Deuter mit eigener App für iOS und Android

Seit Anfang des Jahres steht die Deuter-App nun in den Stores der beiden Plattformen Android und Apple zum Download zur Verfügung. Grund genug, die App mal genauer unter die Lupe zu nehmen.

Foto: Android App Store

Die 19,6 MB große App stammt laut App-Store aus dem Hause Alpstein Tourismus GmbH & Co. KG, welches ebenfalls das Tourenportal www.outdooractive.com betreibt. Android-Nutzer können die App seit dem 30. Januar, iOSler seit dem 22. März 2012 kostenlos herunterladen. Ich selber besitze ein iPhone und kann daher im Folgenden nur die Eindrücke der iPhone-App wiedergeben.

 

Erscheinungsbild

Auf dem Retina-Display des iPhone 4 erscheint die App nach dem Start gestochen scharf, in knalligen Farben – einfach so, wie eine App aussehen sollte. Mehrere Menüpunkte können ausgewählt werden, was jedoch ein Wenig Scrollen erfordert. Aber nicht weiter schlimm.

Die halbtransparenten Menüpunkte lassen genug vom toll gewählten Hintergrundbild durchscheinen, um eine Outdoor-App zu verkörpern. Da bekommt man Lust auf’s draußen unterwegs sein. Tolle Lösung. Gefällt!

Auch Deuter als Unternehmen ist mit dem Logo bestens platziert.

 

Menü

Im Menü auf der Startseite finden sich zahlreiche Menüpunkte: Notruf, Touren, Favoriten, Karte, Tracks, Gipfelfinder, Tools, Tourenplaner, Tacho und ein Button für die Offline-Einstellungen sind vorhanden.

Über den Menüpunkt „Notruf“ gelangt man an in ein Untermenü, wo man zwischen „Notruf“ und „Notruf am Berg“ wählen kann. Wählt man „Notruf, kann man ein direkt einen Notruf über die Nummer 112 absetzen. Hinter dem Menüpunkt „Notruf am Berg“ erhält man nützliche Tipps für Notfallsituationen, einen kleinen Exkurs in die Erste Hilfe, wichtige internationale Notrufnummer, Morsesignale für das Alarmieren per akustischem oder optischem Signal, Verhaltensregeln für die Luftrettung sowie einen Überblick über die Grundausstattung einer Rucksack-Apotheke.

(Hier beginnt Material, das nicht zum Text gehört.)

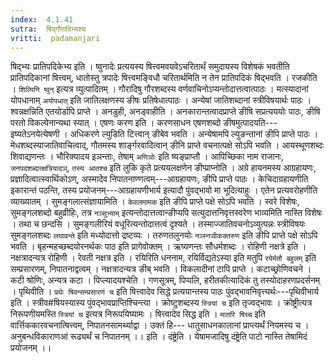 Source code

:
 ```yaml
---
index:  4.1.41
sutra:  षिद्गौरादिभ्यश्च
vritti:  padamanjari
---
```


षिद्भ्यः प्रातिपदिकेभ्य इति । ष्वुनादेः प्रत्ययस्य षित्त्वमवयवेऽचरितार्थं समुदायस्य विशेषकं भवतीति प्रातिपदिकानां षित्त्वम्, धातोस्तु त्रपादेः षित्त्वमङ्विधौ चरितार्थमिति न तेन प्रातिपदिकं षिद्भवति । रजकीति । `शिल्पिनि ष्वुन्` इत्यत्र व्युत्पादितम् ।
गौरादिषु गौरशब्दस्य वर्णवाचिनोऽप्यन्तोदात्तत्वात्पाठः । मत्स्यादानां योपधानाम् `अयोपधात्` इति जातिलक्षणस्य ङीषः प्रतिषेधात्पाठः । अन्येषां जातिशब्दानां स्त्रीविषयार्थः पाठः । श्वन्नक्षन्निति एतयोर्डापि प्राप्ते । अनडुही, अनड्वाहीति । अनकारान्तत्वादप्राप्ते ङीषि सप्रत्यययोः पाठः, ङीषि परतो विकल्पेनान्यथा स्यात् । एषणः करण इति । करणसाधन एषणशब्दो ङीषमुत्पादयति---इष्यतेऽनयेत्येषणी । अधिकरणे ल्युडिति टित्त्वान् ङीबेव भवति । अन्येषामपि ल्युङन्तानां ङीपि प्राप्ते पाठः । मेधशब्दस्याजातिवाचित्वाद्, गौतमस्य शार्ङ्गरवादित्वान् ङीनि प्राप्ते वचनात्पक्षे सोऽपि भवति । आयस्थूणशब्दः शिवाद्यणन्तः । भौरिक्यादय इञन्ताः, तेषाम् `अणिञोः` इति ष्यङ्प्राप्तौ । आपिच्छिका नाम राजानः, `जनपदशब्दात्क्षत्रियादञ्`, `तस्य आतश्च` इति लुकि कृते प्रत्ययलक्षणेन ङीप्प्राप्नोति । अग्रे हायनमस्य आग्रहायणः, प्रज्ञादित्वात्स्वार्थिकोऽण्, अस्मादेव निपातनाण्णत्वम्---आग्रहायणः, ङीपि प्राप्ते पाठः । केचिदाग्रहायणीति इकारान्तं पठन्ति, तस्य प्रयोजनम्---आग्रहायणीभार्य इत्यादौ पुंवद्भावो मा भूदित्याहुः । एतेन प्रत्यवरोहणीति व्याख्यातम् । सुमङ्गलात्संज्ञायामिति । `केवलमामक` इति ङीपि प्राप्ते पक्षे सोऽपि भवति । स्वरे विशेषः, सुमङ्गलशब्दो बहुव्रीहिः, तत्र `नञ्सुभ्याम्` इत्यन्तोदात्तत्वान्ङीप्यपि सत्युदात्तनिवृत्तस्वरेण भाव्यमिति नास्ति विशेषः । तथा च छन्दसि । सुमङ्गलीरियं वधूरित्यन्तोदात्तत्वं दृश्यते । तस्माज्जातिवचनोऽव्युत्पन्नः स्त्रीविषयः सुमङ्गलशब्दः `लघावन्ते` इति मध्योदात्तो द्रष्टव्यः । तरुणतलुनयोः `नञ्स्नञीकक्तरुण` इति ङीपि प्राप्ते पक्षे सोऽपि भवति । बृहन्महच्छब्दयोरनर्थकः पाठ इति प्रागेवोक्तम् । ऋष्यणन्तः सौधर्मशब्दः । रोहिणी नक्षत्रे इति । नक्षत्रादन्यत्र रोहिणी । रेवती नक्षत्र इति । रयिरिति धननाम, रयिर्विद्यतेऽस्या इति मतुपि `रयेर्मतौ बहुलम्` इति सम्प्रसारणम्, निपातनाद्वत्वम् । नक्षत्रादन्यत्र ङीब् भवति । विकलादीनां टापि प्राप्ते । कटाच्छ्रोणिवचने । कटी श्रोणिः, अन्यत्र कटा । पिप्ल्यादयश्चेति । गणसूत्रम्, पिप्पलि, हरीतकीत्यादिकं तु तस्योदाहरणप्रदर्सनम् । पृथिवीति । `प्रथेः षिवन्सम्प्रसारणं च` इति षित्त्वादेव सिद्धे प्रत्ययान्तस्य पाठः पुंवद्भावनिवृत्त्यर्थः---पृथिवीभार्य इति । स्त्रीव#षियस्यास्य पुंवद्भावप्राप्तिश्चिन्त्या । क्रोष्टुशब्दस्य `स्त्रियां च` इति तृज्वद्भावः । क्रोष्ट्रीत्यत्र निरूपणीयमस्ति `स्त्रियां च` इत्यत्र निरूपयिष्यामः ।
षित्त्वादेव सिद्ध इति । `मातरि षिच्च` इति वार्त्तिककारवचनात्षित्त्वम्, निपातनसामर्थ्याद्वा । उक्तं हि---
धातुसाधनकालानां प्राप्त्यर्थं नियमस्य च ।
अनुबन्धविकाराणआं रूढ्यर्थं च निपातनम् ।। इति ।
दंष्ट्रेति । येषामजादिषु दंष्ट्रेति पाटो नास्ति तेषामिदं प्रयोजनम् ।।
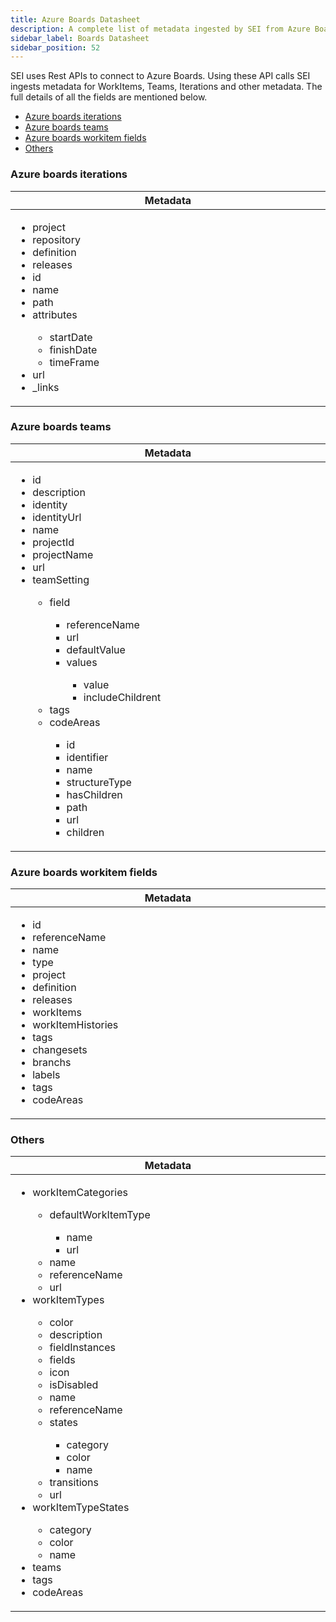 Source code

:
 ```yaml
---
title: Azure Boards Datasheet
description: A complete list of metadata ingested by SEI from Azure Boards
sidebar_label: Boards Datasheet
sidebar_position: 52
---
```


SEI uses Rest APIs to connect to Azure Boards. Using these API calls SEI ingests metadata for WorkItems, Teams, Iterations and other metadata.
The full details of all the fields are mentioned below.

- [Azure boards iterations](#azure-boards-iterations)
- [Azure boards teams](#azure-boards-teams)
- [Azure boards workitem fields](#azure-boards-workitem-fields)
- [Others](#others)

### Azure boards iterations

<table>
  <thead>
    <tr>
      <th width="1000px">Metadata</th>
    </tr>
  </thead>
  <tbody>
    <tr>
      <td width="1000px">
        <ul>
          <li>project</li>
          <li>repository</li>
          <li>definition</li>
          <li>releases</li>
          <li>id</li>
          <li>name</li>
          <li>path</li>
          <li>attributes</li>
            <ul>
              <li>startDate</li>
              <li>finishDate</li>
              <li>timeFrame</li>
            </ul>
          <li>url</li>
          <li>_links</li>
        </ul>
      </td>
    </tr>
  </tbody>
</table>

### Azure boards teams

<table>
  <thead>
    <tr>
      <th width="1000px">Metadata</th>
    </tr>
  </thead>
  <tbody>
    <tr>
      <td width="1000px">
        <ul>
          <li>id</li>
          <li>description</li>
          <li>identity</li>
          <li>identityUrl</li>
          <li>name</li>
          <li>projectId</li>
          <li>projectName</li>
          <li>url</li>
          <li>teamSetting</li>
            <ul>
              <li>field</li>
                <ul>
                    <li>referenceName</li>
                    <li>url</li>
                    <li>defaultValue</li>
                    <li>values</li>
                        <ul>
                            <li>value</li>
                            <li>includeChildrent</li>
                        </ul>
                </ul>
              <li>tags</li>
              <li>codeAreas</li>
                <ul>
                    <li>id</li>
                    <li>identifier</li>
                    <li>name</li>
                    <li>structureType</li>
                    <li>hasChildren</li>
                    <li>path</li>
                    <li>url</li>
                    <li>children</li>
                </ul>
            </ul>
        </ul>
      </td>
    </tr>
  </tbody>
</table>

### Azure boards workitem fields

<table>
  <thead>
    <tr>
      <th width="1000px">Metadata</th>
    </tr>
  </thead>
  <tbody>
    <tr>
      <td width="1000px">
        <ul>
          <li>id</li>
          <li>referenceName</li>
          <li>name</li>
          <li>type</li>
          <li>project</li>
          <li>definition</li>
          <li>releases</li>
          <li>workItems</li>
          <li>workItemHistories</li>
          <li>tags</li>
          <li>changesets</li>
          <li>branchs</li>
          <li>labels</li>
          <li>tags</li>
          <li>codeAreas</li>
        </ul>
      </td>
    </tr>
  </tbody>
</table>

### Others

<table>
  <thead>
    <tr>
      <th width="1000px">Metadata</th>
    </tr>
  </thead>
  <tbody>
    <tr>
      <td width="1000px">
        <ul>
          <li>workItemCategories</li>
            <ul>
                <li>defaultWorkItemType</li>
                    <ul>
                        <li>name</li>
                        <li>url</li>
                    </ul>
                <li>name</li>
                <li>referenceName</li>
                <li>url</li>
            </ul>
          <li>workItemTypes</li>
            <ul>
                <li>color</li>
                <li>description</li>
                <li>fieldInstances</li>
                <li>fields</li>
                <li>icon</li>
                <li>isDisabled</li>
                <li>name</li>
                <li>referenceName</li>
                <li>states</li>
                    <ul>
                        <li>category</li>
                        <li>color</li>
                        <li>name</li>
                    </ul>
                <li>transitions</li>
                <li>url</li>
            </ul>
          <li>workItemTypeStates</li>
            <ul>
                <li>category</li>
                <li>color</li>
                <li>name</li>
            </ul>
          <li>teams</li>
          <li>tags</li>
          <li>codeAreas</li>
        </ul>
      </td>
    </tr>
  </tbody>
</table>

Der Menüpunkt „Touren“ gliedert sich wieder in verschiedene Untermenüpunkte. So kann man zwischen verschiedenen Sportarten wie Wandern, Rad oder Laufen und verschiedenen Regionen wie „Berg“ oder „Stadt“ auswählen. Diese Menüpunkte gliedern sich wiederum in Untermenüs, die die genaue Aktivität weiter eingrenzen.

Unter „Tracks“ kann man seine Wanderung, seine Radtour oder seinen Lauf aufzeichnen und speichern. Auch können Touren als GPX über die Dateifreigabe in iTunes importiert werden.

Hinter dem „Gipfelfinder“ verbirgt sich eine Augmented Reality (AR)-App, mit der man den Horizont dank der integrierten Kamera nach Gipfeln abscannen kann. Dabei ist es möglich, die Reichweite einzustellen und die Suche so weiter einzugrenzen.

Der Menüpunkt „Tools“ beheimatet drei kleine Helferlein: Einen Höhenmesser, einen Hangneigungsmesser sowie einen Kompass. Alle drei Tools sehen optisch klasse aus. Gutes Design und tolle Leistung!

Mit dem Tourenplaner lassen sich – wie soll es anders sein – eigene Touren planen. Diese können sofort unter den Favoriten gespeichert werden.

 

Performance

Leider stürzt die App gelegentlich ab. Zudem ist der Akkuverbraucht erhöht, was auch den Menüpunkt „Offline-Einstellungen“ berechtigt. Es empfiehlt sich, Karten vor dem Antritt einer Tour herunterzuladen, um so Akkuleistung einzusparen.